Dataset entries:
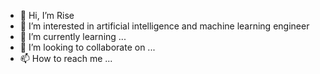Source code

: - 👋 Hi, I’m Rise
- 👀 I’m interested in artificial intelligence and machine learning engineer
- 🌱 I’m currently learning ...
- 💞️ I’m looking to collaborate on ...
- 📫 How to reach me ...

<!---
Risezen1537/Risezen1537 is a ✨ special ✨ repository because its `README.md` (this file) appears on your GitHub profile.
You can click the Preview link to take a look at your changes.
--->
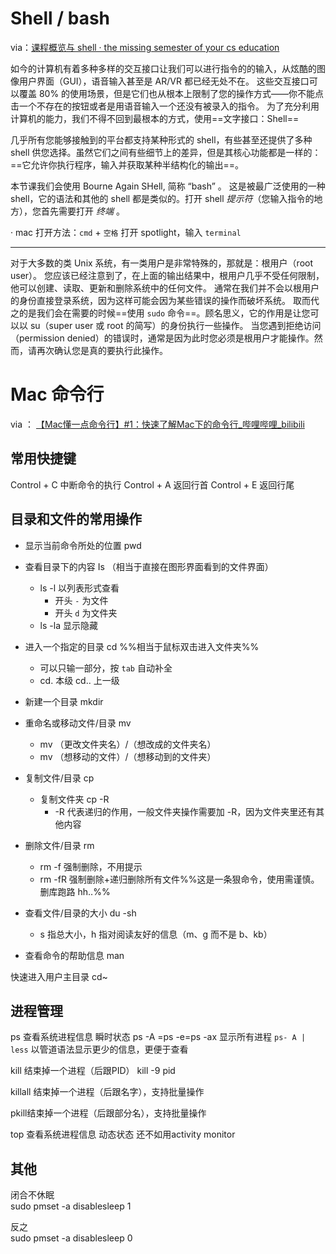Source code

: # Shell / bash

via：[课程概览与 shell · the missing semester of your cs education](https://missing-semester-cn.github.io/2020/course-shell/)

如今的计算机有着多种多样的交互接口让我们可以进行指令的的输入，从炫酷的图像用户界面（GUI），语音输入甚至是 AR/VR 都已经无处不在。 这些交互接口可以覆盖 80% 的使用场景，但是它们也从根本上限制了您的操作方式——你不能点击一个不存在的按钮或者是用语音输入一个还没有被录入的指令。 为了充分利用计算机的能力，我们不得不回到最根本的方式，使用==文字接口：Shell==

几乎所有您能够接触到的平台都支持某种形式的 shell，有些甚至还提供了多种 shell 供您选择。虽然它们之间有些细节上的差异，但是其核心功能都是一样的：==它允许你执行程序，输入并获取某种半结构化的输出==。

本节课我们会使用 Bourne Again SHell, 简称 “bash” 。 这是被最广泛使用的一种 shell，它的语法和其他的 shell 都是类似的。打开 shell _提示符_（您输入指令的地方），您首先需要打开 _终端_ 。

· mac 打开方法：`cmd` + `空格` 打开 spotlight，输入 `terminal`

---

对于大多数的类 Unix 系统，有一类用户是非常特殊的，那就是：根用户（root user）。 您应该已经注意到了，在上面的输出结果中，根用户几乎不受任何限制，他可以创建、读取、更新和删除系统中的任何文件。 通常在我们并不会以根用户的身份直接登录系统，因为这样可能会因为某些错误的操作而破坏系统。 取而代之的是我们会在需要的时候==使用 `sudo` 命令==。顾名思义，它的作用是让您可以以 su（super user 或 root 的简写）的身份执行一些操作。 当您遇到拒绝访问（permission denied）的错误时，通常是因为此时您必须是根用户才能操作。然而，请再次确认您是真的要执行此操作。

# Mac 命令行
via ： [【Mac懂一点命令行】#1：快速了解Mac下的命令行_哔哩哔哩_bilibili](https://www.bilibili.com/video/BV1xg4y1z7v6?vd_source=edb3b9d2edcf09617c0c07c0499efd40)

## 常用快捷键
Control + C 中断命令的执行
Control + A 返回行首
Control + E 返回行尾

## 目录和文件的常用操作

- 显示当前命令所处的位置 pwd

- 查看目录下的内容 Is （相当于直接在图形界面看到的文件界面）
	- ls -l 以列表形式查看
		- 开头 `-` 为文件
		- 开头 `d` 为文件夹
	- ls -la 显示隐藏

- 进入一个指定的目录 cd %%相当于鼠标双击进入文件夹%%
	- 可以只输一部分，按 `tab` 自动补全
	- cd. 本级 cd.. 上一级

- 新建一个目录 mkdir

- 重命名或移动文件/目录 mv 
	- mv （更改文件夹名）/（想改成的文件夹名）
	- mv （想移动的文件）/（想移动到的文件夹）

- 复制文件/目录 cp
	- 复制文件夹 cp -R
		- -R 代表递归的作用，一般文件夹操作需要加 -R，因为文件夹里还有其他内容

- 删除文件/目录 rm
	- rm -f 强制删除，不用提示
	- rm -fR 强制删除+递归删除所有文件%%这是一条狠命令，使用需谨慎。删库跑路 hh..%%

- 查看文件/目录的大小 du -sh
	- s 指总大小，h 指对阅读友好的信息（m、g 而不是 b、kb）

- 查看命令的帮助信息 man

快速进入用户主目录 cd~

## 进程管理
ps 查看系统进程信息
	瞬时状态 
	ps -A =ps -e=ps -ax 显示所有进程
	`ps- A | less` 以管道语法显示更少的信息，更便于查看

kill 结束掉一个进程（后跟PID）
	kill -9 pid

killall 结束掉一个进程（后跟名字），支持批量操作

pkill结束掉一个进程（后跟部分名），支持批量操作

top 查看系统进程信息
	动态状态
	还不如用activity monitor

## 其他

闭合不休眠  
sudo pmset -a disablesleep 1  

反之  
sudo pmset -a disablesleep 0
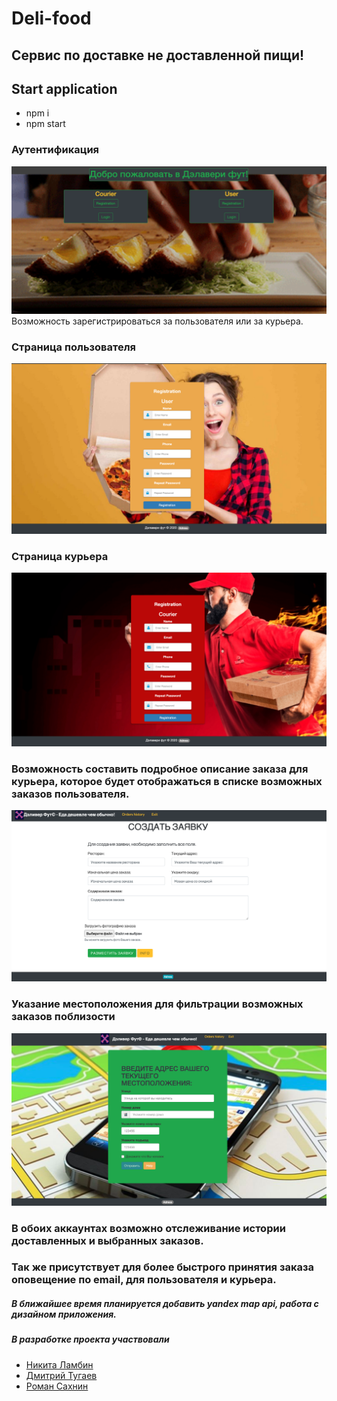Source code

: # Deli-food

## Сервис по доставке не доставленной пищи!

## Start application 

* npm i
* npm start 

### Аутентификация 
![Main Page](mainPage.png)
Возможность зарегистрироваться за пользователя или за курьера.
### Страница пользователя 
![User Auth](userAuth.png)
### Страница курьера  
![Courier Auth](courierAuth.png)
### Возможность составить подробное описание заказа для курьера, которое будет отображаться в списке возможных заказов пользователя.
![Courier Order](courierOrder.png)
### Указание местоположения для фильтрации возможных заказов поблизости
![User Info](userInfo.png)
### В обоих аккаунтах возможно отслеживание истории доставленных и выбранных заказов. 
### Так же присутствует для более быстрого принятия заказа оповещение по email, для пользователя и курьера.

##### В ближайшее время планируется добавить yandex map api, работа с дизайном приложения.

##### В разработке проекта участвовали
* [Никита Ламбин](https://github.com/LamNik324)
* [Дмитрий Тугаев](https://github.com/Dmitriy-mrx)
* [Роман Сахнин](https://github.com/romaperlos)



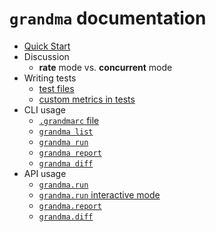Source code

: # `grandma` documentation

* [Quick Start](../README.md)
* Discussion
  * **rate** mode vs. **concurrent** mode
* Writing tests
  * [test files](test-files.md)
  * [custom metrics in tests](test-custom-metrics.md)
* CLI usage
  * [`.grandmarc` file](cli-grandmarc.md)
  * [`grandma list`](cli-grandma-list.md)
  * [`grandma run`](cli-grandma-run.md)
  * [`grandma report`](cli-grandma-report.md)
  * [`grandma diff`](cli-grandma-diff.md)
* API usage
  * [`grandma.run`](api-grandma-run.md)
  * [`grandma.run` interactive mode](api-grandma-run-interactive.md)
  * [`grandma.report`](api-grandma-report.md)
  * [`grandma.diff`](api-grandma-diff.md)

» Work to complete:
Whenever a line above has the word "mode" in it, copy that line.

» Your solution:
  * **rate** mode vs. **concurrent** mode
  * [`grandma.run` interactive mode](api-grandma-run-interactive.md)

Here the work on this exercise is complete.